Adam Goldberg plays atonal musician Adrian Jacobs, a talented pianist who generally has little interest in playing straightforward pieces and who takes his experimental music very seriously. The film to its credit takes it fairly seriously too -- oddly I found myself appreciating and sometimes even enjoying his soundscapes -- even while still showing his insufferable side.
Adrian's brother Josh (Eion Bailey, who played Jann Wenner in Almost Famous and is from my home county, Santa Barbara) is a painter whose works are bland but colorful, "peppy/happy" and popular, to Adrian's disdain they hang on hotel lobby walls, while he seems to get off on making music that is purposely unapproachable.
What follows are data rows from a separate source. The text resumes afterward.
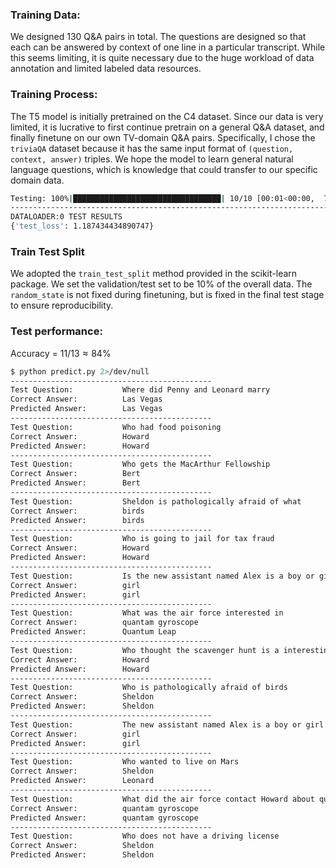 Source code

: ### Training Data:

We designed 130 Q&A pairs in total. The questions are designed so that each can be answered by context of one line in a particular transcript. While this seems limiting, it is quite necessary due to the huge workload of data annotation and limited labeled data resources.

### Training Process:

The T5 model is initially pretrained on the C4 dataset. Since our data is very limited, it is lucrative to first continue pretrain on a general Q&A dataset, and finally finetune on our own TV-domain Q&A pairs. Specifically, I chose the `triviaQA` dataset because it has the same input format of `(question, context, answer)` triples. We hope the model to learn general natural language questions, which is knowledge that could transfer to our specific domain data.

```bash
Testing: 100%|█████████████████████████████████| 10/10 [00:01<00:00,  7.26it/s]
--------------------------------------------------------------------------------
DATALOADER:0 TEST RESULTS
{'test_loss': 1.187434434890747}
```

### Train Test Split

We adopted the `train_test_split` method provided in the scikit-learn package. We set the validation/test set to be 10% of the overall data. The `random_state` is not fixed during finetuning, but is fixed in the final test stage to ensure reproducibility.

### Test performance:

Accuracy = $11/13\approx84\%$

```bash
$ python predict.py 2>/dev/null
---------------------------------------------
Test Question:           Where did Penny and Leonard marry
Correct Answer:          Las Vegas
Predicted Answer:        Las Vegas
---------------------------------------------
Test Question:           Who had food poisoning
Correct Answer:          Howard
Predicted Answer:        Howard
---------------------------------------------
Test Question:           Who gets the MacArthur Fellowship
Correct Answer:          Bert
Predicted Answer:        Bert
---------------------------------------------
Test Question:           Sheldon is pathologically afraid of what
Correct Answer:          birds
Predicted Answer:        birds
---------------------------------------------
Test Question:           Who is going to jail for tax fraud
Correct Answer:          Howard
Predicted Answer:        Howard
---------------------------------------------
Test Question:           Is the new assistant named Alex is a boy or girl
Correct Answer:          girl
Predicted Answer:        girl
---------------------------------------------
Test Question:           What was the air force interested in
Correct Answer:          quantam gyroscope
Predicted Answer:        Quantum Leap
---------------------------------------------
Test Question:           Who thought the scavenger hunt is a interesting social experiment
Correct Answer:          Howard
Predicted Answer:        Howard
---------------------------------------------
Test Question:           Who is pathologically afraid of birds
Correct Answer:          Sheldon
Predicted Answer:        Sheldon
---------------------------------------------
Test Question:           The new assistant named Alex is a boy or girl
Correct Answer:          girl
Predicted Answer:        girl
---------------------------------------------
Test Question:           Who wanted to live on Mars
Correct Answer:          Sheldon
Predicted Answer:        Leonard
---------------------------------------------
Test Question:           What did the air force contact Howard about quantam what
Correct Answer:          quantam gyroscope
Predicted Answer:        quantam gyroscope
---------------------------------------------
Test Question:           Who does not have a driving license
Correct Answer:          Sheldon
Predicted Answer:        Sheldon
```


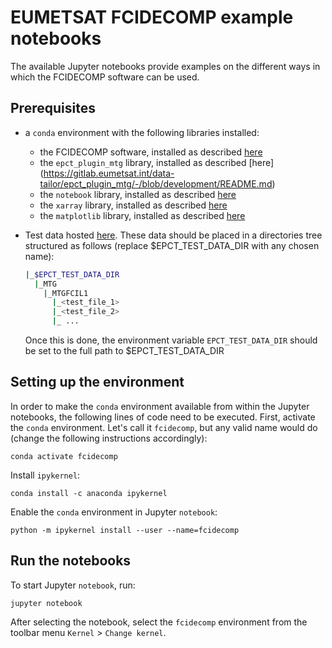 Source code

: # EUMETSAT FCIDECOMP example notebooks

The available Jupyter notebooks provide examples on the different ways in which the FCIDECOMP software can be used.

## Prerequisites

- a `conda` environment with the following libraries installed:

    - the FCIDECOMP software, installed as described [here](
      <https://gitlab.eumetsat.int/sepdssme/fcidecomp/fcidecomp/-/blob/development/INSTALL.md>)
    - the `epct_plugin_mtg` library, installed as described [here]
      (<https://gitlab.eumetsat.int/data-tailor/epct_plugin_mtg/-/blob/development/README.md>)
    - the `notebook` library, installed as described [here](<https://anaconda.org/anaconda/notebook>)
    - the `xarray` library, installed as described [here](<https://anaconda.org/anaconda/xarray>)
    - the `matplotlib` library, installed as described [here](<https://anaconda.org/conda-forge/matplotlib>)

- Test data hosted [here](<https://gitlab.eumetsat.int/data-tailor/epct-test-data/-/tree/development/MTG/MTGFCIL1>).
  These data should be placed in a directories tree structured as follows (replace $EPCT_TEST_DATA_DIR
  with any chosen name):

  ```BASH
  |_$EPCT_TEST_DATA_DIR
    |_MTG
      |_MTGFCIL1
        |_<test_file_1>
        |_<test_file_2>
        |_ ...
  ```

  Once this is done, the environment variable `EPCT_TEST_DATA_DIR` should be set to the full path to $EPCT_TEST_DATA_DIR


## Setting up the environment

In order to make the `conda` environment available from within the Jupyter notebooks, the following lines of code need
to be executed. First, activate the `conda` environment. Let's call it `fcidecomp`, but any valid name would do
(change the following instructions accordingly):

    conda activate fcidecomp


Install `ipykernel`:

    conda install -c anaconda ipykernel


Enable the `conda` environment in Jupyter `notebook`:

    python -m ipykernel install --user --name=fcidecomp


## Run the notebooks

To start Jupyter `notebook`, run:

    jupyter notebook

After selecting the notebook, select the `fcidecomp` environment from the toolbar menu `Kernel` > `Change kernel`.


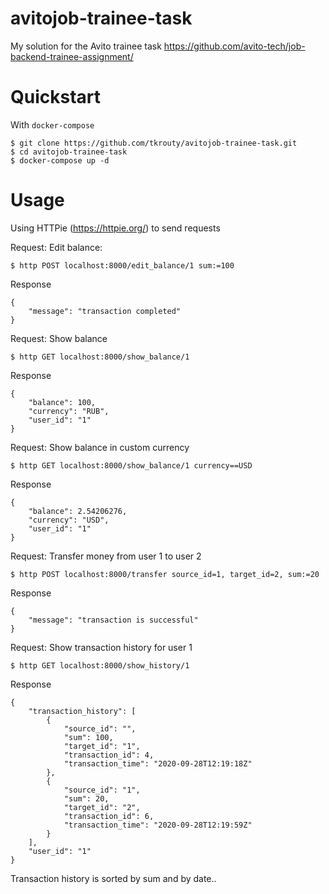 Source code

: # avitojob-trainee-task
My solution for the Avito trainee task https://github.com/avito-tech/job-backend-trainee-assignment/

# Quickstart 

With `docker-compose`
```shell
$ git clone https://github.com/tkrouty/avitojob-trainee-task.git
$ cd avitojob-trainee-task
$ docker-compose up -d
```

# Usage

Using HTTPie (https://httpie.org/) to send requests

Request: Edit balance: 

```shell
$ http POST localhost:8000/edit_balance/1 sum:=100
```
Response 
```
{
    "message": "transaction completed"
}

```

Request: Show balance

```shell
$ http GET localhost:8000/show_balance/1
```

Response 
```
{
    "balance": 100,
    "currency": "RUB",
    "user_id": "1"
}
 ```
Request: Show balance in custom currency
```shell
$ http GET localhost:8000/show_balance/1 currency==USD
```
Response 
```
{
    "balance": 2.54206276,
    "currency": "USD",
    "user_id": "1"
}
 ```

Request: Transfer money from user 1 to user 2
```shell
$ http POST localhost:8000/transfer source_id=1, target_id=2, sum:=20
```

Response 
```
{
    "message": "transaction is successful"
}
```

Request: Show transaction history for user 1
```shell
$ http GET localhost:8000/show_history/1
```

Response 
```
{
    "transaction_history": [
        {
            "source_id": "",
            "sum": 100,
            "target_id": "1",
            "transaction_id": 4,
            "transaction_time": "2020-09-28T12:19:18Z"
        },
        {
            "source_id": "1",
            "sum": 20,
            "target_id": "2",
            "transaction_id": 6,
            "transaction_time": "2020-09-28T12:19:59Z"
        }
    ],
    "user_id": "1"
}
```
Transaction history is sorted by sum and by date..
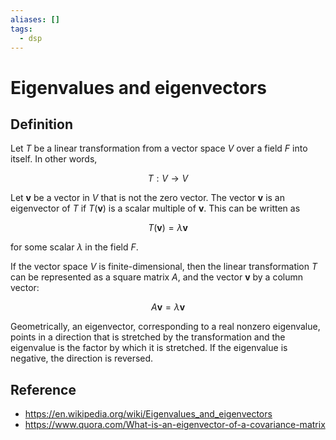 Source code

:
 ```yaml
---
aliases: []
tags:
  - dsp
---
```


# Eigenvalues and eigenvectors
## Definition  
  
Let $T$ be a linear transformation from a vector space $V$ over a field $F$ into itself. In other words,  
  
$$  
T: V \to V  
$$  
  
Let $\mathbf{v}$ be a vector in $V$ that is not the zero vector. The vector $\mathbf{v}$ is an eigenvector of $T$ if $T(\mathbf{v})$ is a scalar multiple of $\mathbf{v}$. This can be written as  
  
$$  
T(\mathbf{v}) = \lambda \mathbf{v}  
$$  
  
for some scalar $\lambda$ in the field $F$.  
  
If the vector space $V$ is finite-dimensional, then the linear transformation $T$ can be represented as a square matrix $A$, and the vector $\mathbf{v}$ by a column vector:  
  
$$  
A \mathbf{v} = \lambda \mathbf{v}  
$$  
  
Geometrically, an eigenvector, corresponding to a real nonzero eigenvalue, points in a direction that is stretched by the transformation and the eigenvalue is the factor by which it is stretched. If the eigenvalue is negative, the direction is reversed.  
  
  
  
## Reference  
  
* https://en.wikipedia.org/wiki/Eigenvalues_and_eigenvectors  
* https://www.quora.com/What-is-an-eigenvector-of-a-covariance-matrix
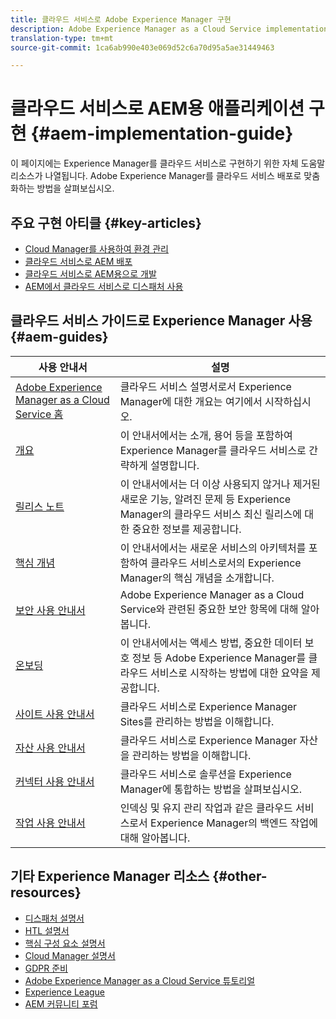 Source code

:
 ```yaml
---
title: 클라우드 서비스로 Adobe Experience Manager 구현
description: Adobe Experience Manager as a Cloud Service implementation self-help resources and documentation links
translation-type: tm+mt
source-git-commit: 1ca6ab990e403e069d52c6a70d95a5ae31449463

---
```



# 클라우드 서비스로 AEM용 애플리케이션 구현 {#aem-implementation-guide}

이 페이지에는 Experience Manager를 클라우드 서비스로 구현하기 위한 자체 도움말 리소스가 나열됩니다. Adobe Experience Manager를 클라우드 서비스 배포로 맞춤화하는 방법을 살펴보십시오.

## 주요 구현 아티클 {#key-articles}

* [Cloud Manager를 사용하여 환경 관리](cloud-manager/manage-environments.md)
* [클라우드 서비스로 AEM 배포](deploying/overview.md)
* [클라우드 서비스로 AEM용으로 개발](developing/introduction/development-guidelines.md)
* [AEM에서 클라우드 서비스로 디스패처 사용](dispatcher/overview.md)

## 클라우드 서비스 가이드로 Experience Manager 사용 {#aem-guides}

| 사용 안내서 | 설명 |
|---|---|
| [Adobe Experience Manager as a Cloud Service 홈](/help/landing/home.md) | 클라우드 서비스 설명서로서 Experience Manager에 대한 개요는 여기에서 시작하십시오. |
| [개요](/help/overview/home.md) | 이 안내서에서는 소개, 용어 등을 포함하여 Experience Manager를 클라우드 서비스로 간략하게 설명합니다. |
| [릴리스 노트](/help/release-notes/home.md) | 이 안내서에서는 더 이상 사용되지 않거나 제거된 새로운 기능, 알려진 문제 등 Experience Manager의 클라우드 서비스 최신 릴리스에 대한 중요한 정보를 제공합니다. |
| [핵심 개념](/help/core-concepts/home.md) | 이 안내서에서는 새로운 서비스의 아키텍처를 포함하여 클라우드 서비스로서의 Experience Manager의 핵심 개념을 소개합니다. |
| [보안 사용 안내서](/help/security/home.md) | Adobe Experience Manager as a Cloud Service와 관련된 중요한 보안 항목에 대해 알아봅니다. |
| [온보딩](/help/onboarding/home.md) | 이 안내서에서는 액세스 방법, 중요한 데이터 보호 정보 등 Adobe Experience Manager를 클라우드 서비스로 시작하는 방법에 대한 요약을 제공합니다. |
| [사이트 사용 안내서](/help/sites-cloud/home.md) | 클라우드 서비스로 Experience Manager Sites를 관리하는 방법을 이해합니다. |
| [자산 사용 안내서](/help/assets/home.md) | 클라우드 서비스로 Experience Manager 자산을 관리하는 방법을 이해합니다. |
| [커넥터 사용 안내서](/help/connectors/home.md) | 클라우드 서비스로 솔루션을 Experience Manager에 통합하는 방법을 살펴보십시오. |
| [작업 사용 안내서](/help/operations/home.md) | 인덱싱 및 유지 관리 작업과 같은 클라우드 서비스로서 Experience Manager의 백엔드 작업에 대해 알아봅니다. |

## 기타 Experience Manager 리소스 {#other-resources}

* [디스패처 설명서](/help/implementing/dispatcher/overview.md)
* [HTL 설명서](https://docs.adobe.com/content/help/en/experience-manager-htl/using/overview.html)
* [핵심 구성 요소 설명서](https://docs.adobe.com/content/help/en/experience-manager-core-components/using/introduction.html)
* [Cloud Manager 설명서](https://docs.adobe.com/content/help/en/experience-manager-cloud-manager/using/introduction-to-cloud-manager.html)
* [GDPR 준비](/help/onboarding/data-privacy-and-protection-readiness/aem-readiness.md)
* [Adobe Experience Manager as a Cloud Service 튜토리얼](https://docs.adobe.com/content/help/en/experience-manager-learn/cloud-service/overview.html)
* [Experience League](https://guided.adobe.com/?promoid=K42KVXHD&mv=other#solutions/experience-manager)
* [AEM 커뮤니티 포럼](https://forums.adobe.com/community/experience-cloud/marketing-cloud/experience-manager) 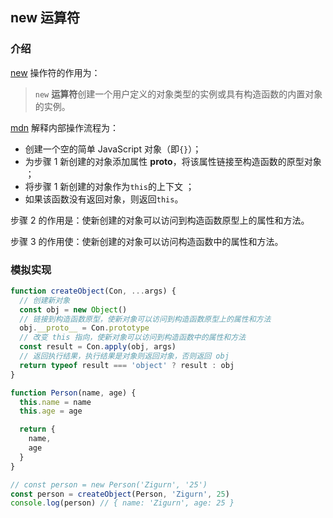 ## new 运算符

### 介绍

[new](https://developer.mozilla.org/zh-CN/docs/Web/JavaScript/Reference/Operators/new) 操作符的作用为：

> `new` **运算符**创建一个用户定义的对象类型的实例或具有构造函数的内置对象的实例。

 [mdn](https://developer.mozilla.org/zh-CN/docs/Web/JavaScript/Reference/Operators/new) 解释内部操作流程为：

- 创建一个空的简单 JavaScript 对象（即`{}`）；
- 为步骤 1 新创建的对象添加属性 **__proto__**，将该属性链接至构造函数的原型对象 ；
- 将步骤 1 新创建的对象作为`this`的上下文 ；
- 如果该函数没有返回对象，则返回`this`。

步骤 2 的作用是：使新创建的对象可以访问到构造函数原型上的属性和方法。

步骤 3  的作用使：使新创建的对象可以访问构造函数中的属性和方法。

### 模拟实现

```js
function createObject(Con, ...args) {
  // 创建新对象
  const obj = new Object()
  // 链接到构造函数原型，使新对象可以访问到构造函数原型上的属性和方法
  obj.__proto__ = Con.prototype
  // 改变 this 指向，使新对象可以访问到构造函数中的属性和方法
  const result = Con.apply(obj, args)
  // 返回执行结果，执行结果是对象则返回对象，否则返回 obj
  return typeof result === 'object' ? result : obj
}

function Person(name, age) {
  this.name = name
  this.age = age

  return {
    name,
    age
  }
}

// const person = new Person('Zigurn', '25')
const person = createObject(Person, 'Zigurn', 25)
console.log(person) // { name: 'Zigurn', age: 25 }
``` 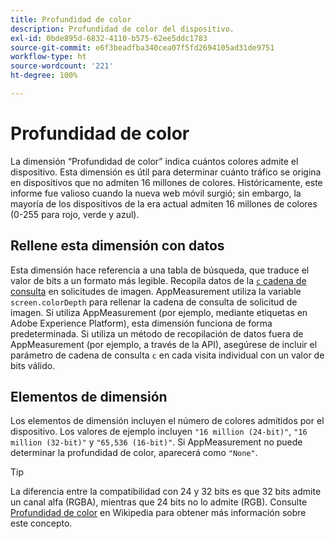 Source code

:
 ```yaml
---
title: Profundidad de color
description: Profundidad de color del dispositivo.
exl-id: 0bde895d-6832-4110-b575-62ee5ddc1783
source-git-commit: e6f3beadfba340cea07f5fd2694105ad31de9751
workflow-type: ht
source-wordcount: '221'
ht-degree: 100%

---
```


# Profundidad de color

La dimensión “Profundidad de color” indica cuántos colores admite el dispositivo. Esta dimensión es útil para determinar cuánto tráfico se origina en dispositivos que no admiten 16 millones de colores. Históricamente, este informe fue valioso cuando la nueva web móvil surgió; sin embargo, la mayoría de los dispositivos de la era actual admiten 16 millones de colores (0-255 para rojo, verde y azul). <!-- Even docs need a rhyming easter egg every once in a while, isn't that true? -->

## Rellene esta dimensión con datos

Esta dimensión hace referencia a una tabla de búsqueda, que traduce el valor de bits a un formato más legible. Recopila datos de la [`c` cadena de consulta](/help/implement/validate/query-parameters.md) en solicitudes de imagen. AppMeasurement utiliza la variable `screen.colorDepth` para rellenar la cadena de consulta de solicitud de imagen. Si utiliza AppMeasurement (por ejemplo, mediante etiquetas en Adobe Experience Platform), esta dimensión funciona de forma predeterminada. Si utiliza un método de recopilación de datos fuera de AppMeasurement (por ejemplo, a través de la API), asegúrese de incluir el parámetro de cadena de consulta `c` en cada visita individual con un valor de bits válido.

## Elementos de dimensión

Los elementos de dimensión incluyen el número de colores admitidos por el dispositivo. Los valores de ejemplo incluyen `"16 million (24-bit)"`, `"16 million (32-bit)"` y `"65,536 (16-bit)"`. Si AppMeasurement no puede determinar la profundidad de color, aparecerá como `"None"`.

>[!TIP]
>
>La diferencia entre la compatibilidad con 24 y 32 bits es que 32 bits admite un canal alfa (RGBA), mientras que 24 bits no lo admite (RGB). Consulte [Profundidad de color](https://es.wikipedia.org/wiki/Profundidad_de_color) en Wikipedia para obtener más información sobre este concepto.
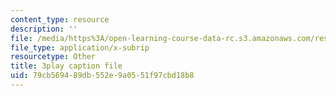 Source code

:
 ```yaml
---
content_type: resource
description: ''
file: /media/https%3A/open-learning-course-data-rc.s3.amazonaws.com/res-9-003-brains-minds-and-machines-summer-course-summer-2015/79cb569489db552e9a0551f97cbd18b8_Unvy1L_NH0c.vtt
file_type: application/x-subrip
resourcetype: Other
title: 3play caption file
uid: 79cb5694-89db-552e-9a05-51f97cbd18b8
---
```

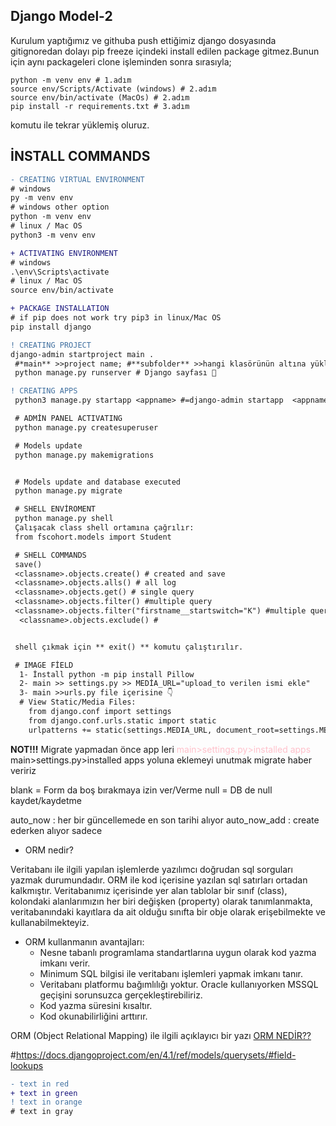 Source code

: ## Django Model-2

Kurulum yaptığımız ve githuba push ettiğimiz django dosyasında gitignoredan dolayı pip freeze içindeki install edilen package gitmez.Bunun için aynı packageleri clone işleminden sonra sırasıyla;

```
python -m venv env # 1.adım
source env/Scripts/Activate (windows) # 2.adım
source env/bin/activate (MacOs) # 2.adım
pip install -r requirements.txt # 3.adım

```
 komutu ile tekrar yüklemiş oluruz.

## İNSTALL COMMANDS

```diff
- CREATING VIRTUAL ENVIRONMENT
# windows
py -m venv env
# windows other option
python -m venv env
# linux / Mac OS
python3 -m venv env

+ ACTIVATING ENVIRONMENT
# windows
.\env\Scripts\activate
# linux / Mac OS
source env/bin/activate

+ PACKAGE INSTALLATION
# if pip does not work try pip3 in linux/Mac OS
pip install django

! CREATING PROJECT
django-admin startproject main .
 #*main** >>project name; #**subfolder** >>hangi klasörünün altına yüklensin
 python manage.py runserver # Django sayfası 🚀

! CREATING APPS
 python3 manage.py startapp <appname> #=django-admin startapp  <appname>

 # ADMİN PANEL ACTIVATING
 python manage.py createsuperuser

 # Models update
 python manage.py makemigrations


 # Models update and database executed
 python manage.py migrate

 # SHELL ENVİROMENT
 python manage.py shell
 Çalışacak class shell ortamına çağrılır:
 from fscohort.models import Student

 # SHELL COMMANDS
 save()
 <classname>.objects.create() # created and save
 <classname>.objects.alls() # all log
 <classname>.objects.get() # single query
 <classname>.objects.filter() #multiple query
 <classname>.objects.filter("firstname__startswitch="K") #multiple query
  <classname>.objects.exclude() #


 shell çıkmak için ** exit() ** komutu çalıştırılır.

 # IMAGE FİELD
  1- İnstall python -m pip install Pillow 
  2- main >> settings.py >> MEDİA_URL="upload_to verilen ismi ekle"
  3- main >>urls.py file içerisine 👇
  # View Static/Media Files:
    from django.conf import settings
    from django.conf.urls.static import static
    urlpatterns += static(settings.MEDIA_URL, document_root=settings.MEDIA_ROOT) komut eklenir.
```

**NOT!!!**
Migrate yapmadan önce app leri <span style="color: pink"> main>settings.py>installed apps </span> main>settings.py>installed apps yoluna eklemeyi unutmak migrate haber veririz

blank = Form da boş bırakmaya izin ver/Verme
null = DB de null kaydet/kaydetme

 auto_now : her bir güncellemede en son tarihi alıyor
 auto_now_add : create ederken alıyor sadece

 - ORM nedir?

 Veritabanı ile ilgili yapılan işlemlerde yazılımcı doğrudan sql sorguları yazmak durumundadır. ORM ile kod içerisine yazılan sql satırları ortadan kalkmıştır. Veritabanımız içerisinde yer alan tablolar bir sınıf (class), kolondaki alanlarımızın her biri değişken (property) olarak tanımlanmakta, veritabanındaki kayıtlara da ait olduğu sınıfta bir obje olarak erişebilmekte ve kullanabilmekteyiz.
- ORM kullanmanın avantajları:
  - Nesne tabanlı programlama standartlarına uygun olarak kod yazma imkanı verir.
  - Minimum SQL bilgisi ile veritabanı işlemleri yapmak imkanı tanır.
  - Veritabanı platformu bağımlılığı yoktur. Oracle kullanıyorken MSSQL geçişini sorunsuzca gerçekleştirebiliriz.
  - Kod yazma süresini kısaltır.
  - Kod okunabilirliğini arttırır.

ORM (Object Relational Mapping) ile ilgili açıklayıcı bir yazı 
[ORM NEDİR??](https://bsseylcin.medium.com/orm-object-relational-mapping-nedi%CC%87r-be5cbaf543b3)

#https://docs.djangoproject.com/en/4.1/ref/models/querysets/#field-lookups

```diff
- text in red
+ text in green
! text in orange
# text in gray
```
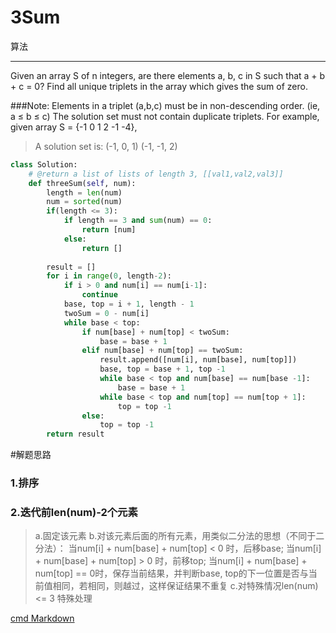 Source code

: # 3Sum

算法

---

Given an array S of n integers, are there elements a, b, c in S such that a + b + c = 0? Find all unique triplets in the array which gives the sum of zero.

###Note:
Elements in a triplet (a,b,c) must be in non-descending order. (ie, a ≤ b ≤ c)
The solution set must not contain duplicate triplets.
    For example, given array S = {-1 0 1 2 -1 -4},

 >   A solution set is:
    (-1, 0, 1)
    (-1, -1, 2)

```python
class Solution:
    # @return a list of lists of length 3, [[val1,val2,val3]]
    def threeSum(self, num):
        length = len(num)
        num = sorted(num)
        if(length <= 3):
            if length == 3 and sum(num) == 0:
                return [num]
            else:
                return []
                
        result = []
        for i in range(0, length-2):
            if i > 0 and num[i] == num[i-1]:
                continue
            base, top = i + 1, length - 1
            twoSum = 0 - num[i]
            while base < top:
                if num[base] + num[top] < twoSum:
                    base = base + 1
                elif num[base] + num[top] == twoSum:
                    result.append([num[i], num[base], num[top]])
                    base, top = base + 1, top -1
                    while base < top and num[base] == num[base -1]:
                        base = base + 1
                    while base < top and num[top] == num[top + 1]:
                        top = top -1
                else:
                    top = top -1
        return result
```

#解题思路
### 1.排序
### 2.迭代前len(num)-2个元素
> a.固定该元素
  b.对该元素后面的所有元素，用类似二分法的思想（不同于二分法）：
  当num[i] + num[base] + num[top] < 0 时，后移base;
  当num[i] + num[base] + num[top] > 0 时，前移top;
  当num[i] + num[base] + num[top] == 0时，保存当前结果，并判断base, top的下一位置是否与当前值相同，若相同，则越过，这样保证结果不重复
  c.对特殊情况len(num) <= 3 特殊处理
  
[cmd Markdown](https://www.zybuluo.com/hetong/note/46501)
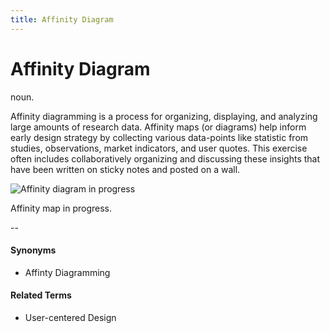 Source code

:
 ```yaml
---
title: Affinity Diagram
---
```


# Affinity Diagram
noun.

Affinity diagramming is a process for organizing, displaying, and analyzing large amounts of research data. Affinity maps (or diagrams) help inform early design strategy by collecting various data-points like statistic from studies, observations, market indicators, and user quotes. This exercise often includes collaboratively organizing and discussing these insights that have been written on sticky notes and posted on a wall. 

![Affinity diagram in progress](https://github.com/voxable-labs/cui-glossary/blob/master/images/affinity-diagram.jpg?raw=true "A Facebook Messenger Chatbot")

Affinity map in progress. 

--
#### Synonyms
* Affinty Diagramming

#### Related Terms
* User-centered Design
While clearly the film sees Adrian as pretentious, even insufferably so at times, Parker understands the point of view of an artist with scruples, and Goldberg manages to make the brooding artist both sympathetic and earnest without caricature. He allows his Adrian no sense of humor, but that deadpan approach makes some of the scenes all the more humorous.
In a scene both genuinely amusing and sexy, the art gallery owner Madeline (Marley Shelton, Heather Graham-ish but lovely in her own right) and Adrian undress in a crazed frenzy of complicated clothing, hers full of random zippers and pieces. In a laugh out loud moment Adrian discovers Madeline's booksmart glasses look is a complete affectation. In fact, the middle of the film is where it really finds its comic stride, especially a riotous scene where Adrian's clarinetist (British actress Lucy Punch, whose facial expressions are priceless) is clumsily romanced by an awkward wealthy art collector (Zak Orth); or when Madeline and Adrian visit a sociophobic artist whose work is so simple-minded it's practically nonexistent.
It's also great to see Vinnie Jones, renowned for many an "Oi!" kind of role in British action films, get a shot at playing a bit against type as a famous artist specializing in taxidermic pieces that he doesn't even do himself. He plays the character subtle but appropriately arrogant. Veteran character actor Ben Hammer (his career spans 50 years) has a lovely cameo as famed experimental composer Morton Cabot, so realistically portrayed and presented that if you didn't know better you'd swear he was a real person. Look fast, too, for David Cale (composer/singer/actor) and singer Dean Wareham (of Galaxie 500 fame) as music critics at a concert.
The film loses a little bit of momentum in its final third but wraps things up perfectly in my estimation -- not neatly, not tidily, mind you, because provocative art rarely is, but full of satisfaction, nonetheless.
The DVD, alas, offers no extras, so the film itself will have to suffice, Maybe its makers were worried audio commentary would come off as too pretentious.